**What the task asks**
Quote only the span from the first line of the entries to the line containing "## set statement", both ends kept. Leave every picture out.

Dataset entries:

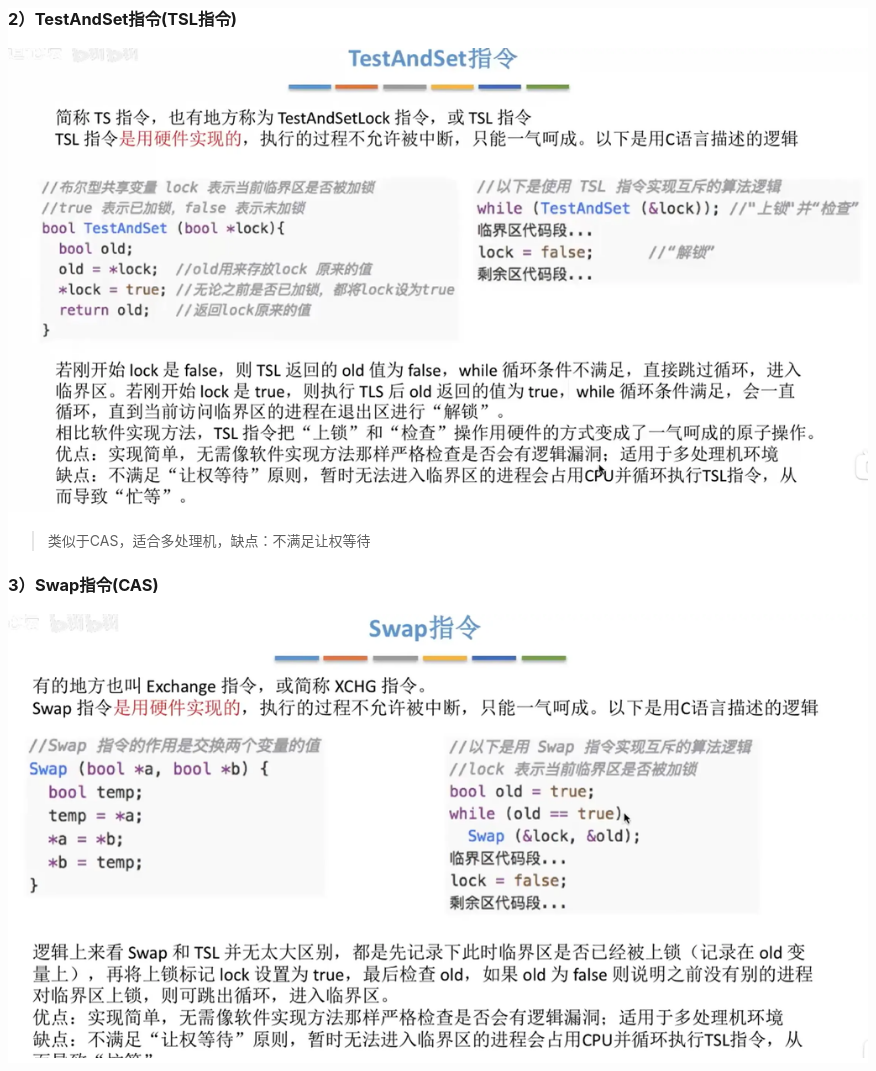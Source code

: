 

### 2）TestAndSet指令(TSL指令)

![image-20231003152022940](image/计算机操作系统第3章（进程与处理机管理）.assets/image-20231003152022940.webp)

> 类似于CAS，适合多处理机，缺点：不满足让权等待



### 3）Swap指令(CAS)

![image-20231003152451720](image/计算机操作系统第3章（进程与处理机管理）.assets/image-20231003152451720.webp)
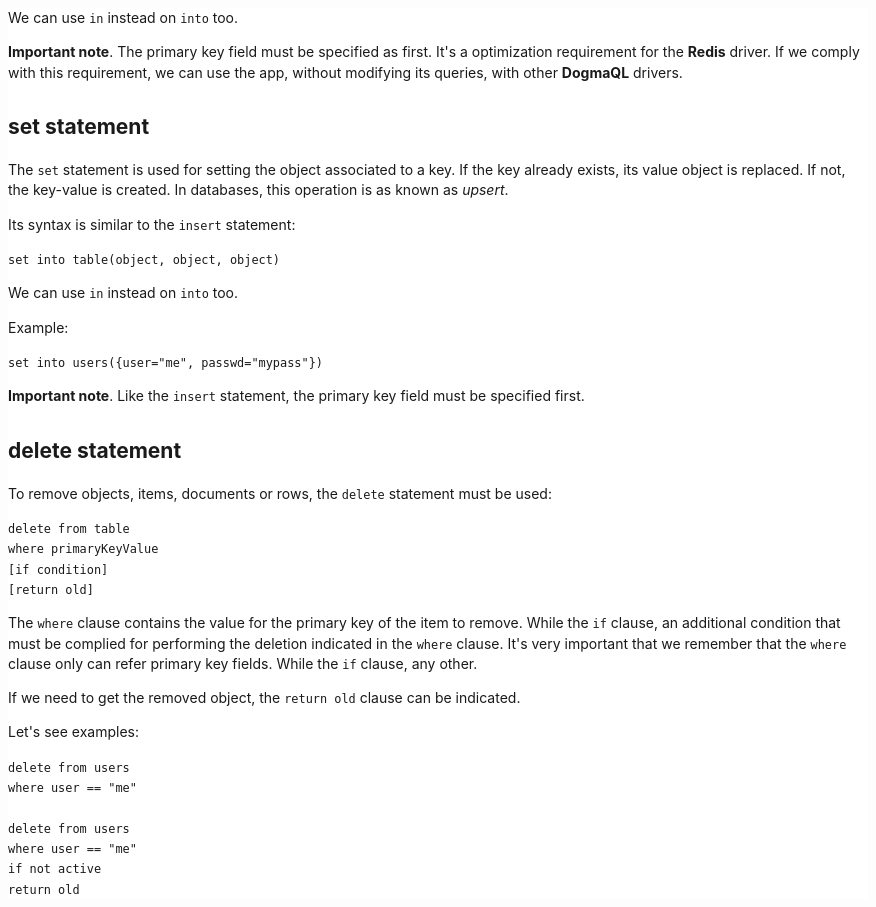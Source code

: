 We can use `in` instead on `into` too.

**Important note**. The primary key field must be specified as first.
It's a optimization requirement for the **Redis** driver.
If we comply with this requirement, we can use the app, without modifying its queries, with other **DogmaQL** drivers.

## set statement

The `set` statement is used for setting the object associated to a key.
If the key already exists, its value object is replaced.
If not, the key-value is created.
In databases, this operation is as known as *upsert*.

Its syntax is similar to the `insert` statement:

```
set into table(object, object, object)
```

We can use `in` instead on `into` too.

Example:

```
set into users({user="me", passwd="mypass"})
```

**Important note**. Like the `insert` statement, the primary key field must be specified first.

## delete statement

To remove objects, items, documents or rows, the `delete` statement must be used:

```
delete from table
where primaryKeyValue
[if condition]
[return old]
```

The `where` clause contains the value for the primary key of the item to remove.
While the `if` clause, an additional condition that must be complied for performing the deletion indicated in the `where` clause.
It's very important that we remember that the `where` clause only can refer primary key fields.
While the `if` clause, any other.

If we need to get the removed object, the `return old` clause can be indicated.

Let's see examples:

```
delete from users
where user == "me"

delete from users
where user == "me"
if not active
return old
```
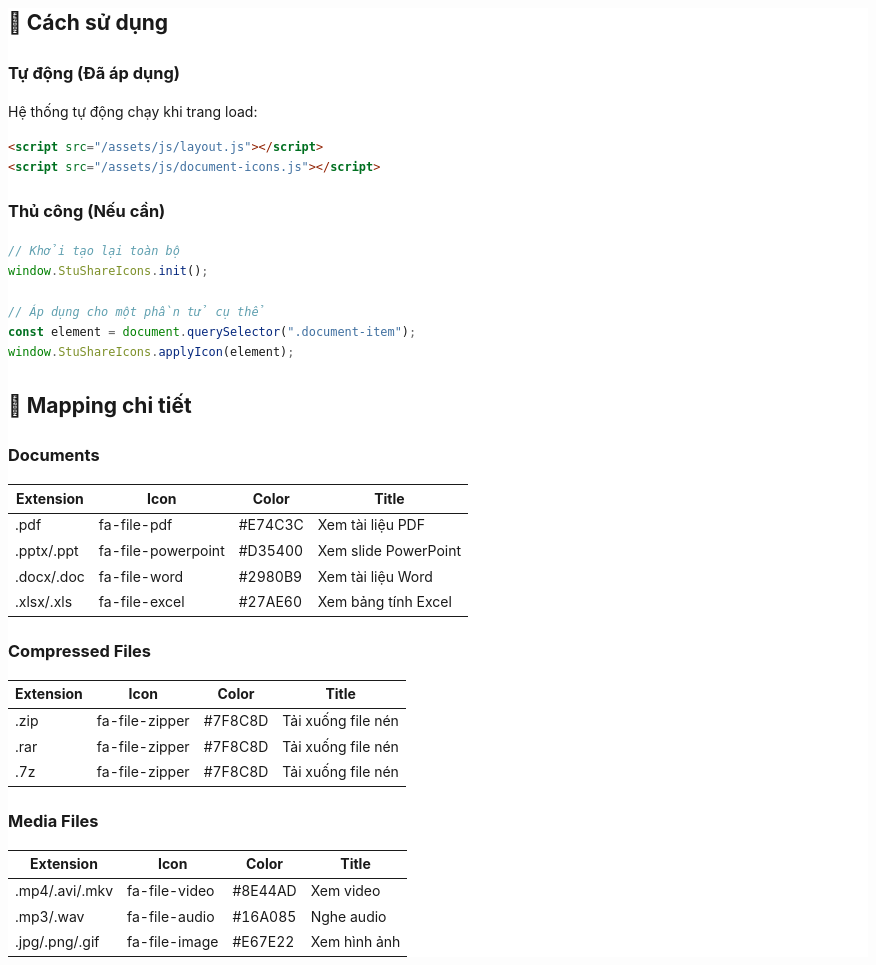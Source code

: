 ## 🔧 Cách sử dụng

### Tự động (Đã áp dụng)

Hệ thống tự động chạy khi trang load:

```html
<script src="/assets/js/layout.js"></script>
<script src="/assets/js/document-icons.js"></script>
```

### Thủ công (Nếu cần)

```javascript
// Khởi tạo lại toàn bộ
window.StuShareIcons.init();

// Áp dụng cho một phần tử cụ thể
const element = document.querySelector(".document-item");
window.StuShareIcons.applyIcon(element);
```

## 🎨 Mapping chi tiết

### Documents

| Extension  | Icon               | Color   | Title                |
| ---------- | ------------------ | ------- | -------------------- |
| .pdf       | fa-file-pdf        | #E74C3C | Xem tài liệu PDF     |
| .pptx/.ppt | fa-file-powerpoint | #D35400 | Xem slide PowerPoint |
| .docx/.doc | fa-file-word       | #2980B9 | Xem tài liệu Word    |
| .xlsx/.xls | fa-file-excel      | #27AE60 | Xem bảng tính Excel  |

### Compressed Files

| Extension | Icon           | Color   | Title              |
| --------- | -------------- | ------- | ------------------ |
| .zip      | fa-file-zipper | #7F8C8D | Tải xuống file nén |
| .rar      | fa-file-zipper | #7F8C8D | Tải xuống file nén |
| .7z       | fa-file-zipper | #7F8C8D | Tải xuống file nén |

### Media Files

| Extension      | Icon          | Color   | Title        |
| -------------- | ------------- | ------- | ------------ |
| .mp4/.avi/.mkv | fa-file-video | #8E44AD | Xem video    |
| .mp3/.wav      | fa-file-audio | #16A085 | Nghe audio   |
| .jpg/.png/.gif | fa-file-image | #E67E22 | Xem hình ảnh |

**Final answer**
Source code

: 

### 2）TestAndSet指令(TSL指令)

![image-20231003152022940](image/计算机操作系统第3章（进程与处理机管理）.assets/image-20231003152022940.webp)

> 类似于CAS，适合多处理机，缺点：不满足让权等待



### 3）Swap指令(CAS)

![image-20231003152451720](image/计算机操作系统第3章（进程与处理机管理）.assets/image-20231003152451720.webp)
Source code

: We can use `in` instead on `into` too.

**Important note**. The primary key field must be specified as first.
It's a optimization requirement for the **Redis** driver.
If we comply with this requirement, we can use the app, without modifying its queries, with other **DogmaQL** drivers.

## set statement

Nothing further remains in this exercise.